Colloque « Le Genre » – Lille 28 & 29 septembre 2012
LE GENRE
Approches dépassionnées d’un débat
Colloque en partenariat avec l’Université catholique de Lille
28 et 29 septembre 2012
ARGUMENTAIRE
Le concept de genre fait actuellement l’objet de polémiques et quelquefois d’instrumentalisations militantes. Dans ce contexte, ce colloque se donne comme but d’introduire à l’ensemble de la problématique, de façon sereine. Un tel concept est, en effet, loin d’être univoque : il fait l’objet d’une pluralité d’usages dans un grand nombre de disciplines. En histoire, en sociologie, en ethnologie, en psychanalyse, voire en théologie, il est devenu un instrument courant dans la recherche, ayant déjà démontré sa fécondité.
Manifestement aussi les études de genre débordent les questions académiques ; elles interrogent notamment, la construction des identités dans leur diversité : quelle place accordent-t-elles au corps ? Comment évaluer et rendre compte de la fécondité éventuelle d’approches pluridisciplinaires dans les divers espaces sociaux et interroger leur fiabilité dans la construction de soi où interviennent figures reçues et inconscient ? Où en est la réflexion chrétienne dans ces domaines ? Comment se trouve-t-elle interrogée ? A partir d’où peut-elle proposer son apport ?
Une conférence inaugurale (Irène Théry) exposera les principaux enjeux du débat actuel, devenu un débat de société, le vendredi 28 septembre fin d’après-midi. Le programme s’articulera autour de trois grands thèmes faisant appel à différentes disciplines : histoire – anthropologie – sociologie – psychanalyse et théologie.
- Le genre comme concept heuristique
- Le genre efface-t-il le corps ?
- Les chrétiens et le concept de genre.
Programme colloque Le Genre sept. 2012
Le genre : une brève introduction
Le genre, terme traduit de l’anglo-américain gender, n’est pas un concept univoque qui dépendrait d’une « théorie » unifiée. Ce terme est l’objet de plusieurs définitions distinctes et de multiples usages académiques ou militants. Restituer brièvement les manières dont ce terme a été mobilisé pour penser les identités sexuelles est le meilleur moyen de le comprendre.

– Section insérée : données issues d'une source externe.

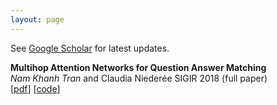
 ```yaml
---
layout: page
---
```

See [Google Scholar](https://scholar.google.de/citations?user=61ZSm2QAAAAJ&hl=en) for latest updates.

**Multihop Attention Networks for Question Answer Matching**  
_Nam Khanh Tran_ and Claudia Nieder&#233;e
SIGIR 2018 (full paper)  
[[pdf](https://dl.acm.org/citation.cfm?id=3210009)] [[code](https://github.com/namkhanhtran/nn4nqa)]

Les premiers usages du terme gender sont habituellement attribués à Robert Stoller, un psychiatre et psychanalyste américain qui étudie l’articulation entre l’appartenance biologique à un sexe et le sentiment subjectif d’identification à un sexe. Robert Stoller travaille sur les anomalies de la sexuation, à la fois les intersexuels (ceux dont les organes sexuels ne peuvent être identifiés clairement comme mâle ou femelle en raison d’ambiguïtés morphologiques, chromosomiques ou hormonales) et les transsexuels (ceux qui malgré une appartenance dénuée d’ambiguïté à un sexe ont la conviction d’appartenir à l’autre sexe). En 1968, dans Sex and Gender, Robert Stoller en vient à poser la distinction entre sex (désignant l’appartenance corporelle) et gender (désignant l’identité subjective à un sexe). Il observe que le sexe et le genre ne coïncident pas toujours car des mâles peuvent avoir un genre féminin ou des femelles avoir un genre masculin. Selon lui, les genres masculins ou féminins ne sont donc pas naturellement déterminés par le sexe, ils sont constitués par un ensemble de normes culturelles et sociales qui sont intégrées progressivement comme identités par les personnes au fil de leur éducation. Stoller ne s’inscrit donc absolument pas dans une perspective féministe ou politique, son constat est clinique.
Dans le monde académique, on trouve une traduction de cet usage chez une sociologue britannique Ann Oakley. En 1972, dans Sex, Gender and Society, la sociologue va reprendre le terme gender mais pour en développer la définition donnée par Robert Stoller. Elle utilise le terme de genre pour souligner que « l’Homme » et « LA Femme » n’existent pas, mais que leurs rôles masculins et féminins et leurs identités varient selon les époques et les cultures. Véhiculée ou non par le terme de gender, l’idée du caractère construit et culturel des rôles masculins et féminins fait son chemin. Dans Du côté des petites-filles (1973), un ouvrage qui rencontrera un grand succès, la pédagogue italienne Elena Gianini-Belotti décrit tout le processus d’inculcation de l’identité féminine aux petites filles. On éduque une petite fille (poupée, dînette, robe) conformément à la nature qu’on pense qu’elle a comme « femme » et ce faisant elle devient telle ; éduquée à jouer à la maman et à la ménagère, elle vivra avec ce modèle inconscient comme horizon indépassable de son devenir et tâchera de s’y conformer toute sa vie en adoptant les rôles sociaux correspondants.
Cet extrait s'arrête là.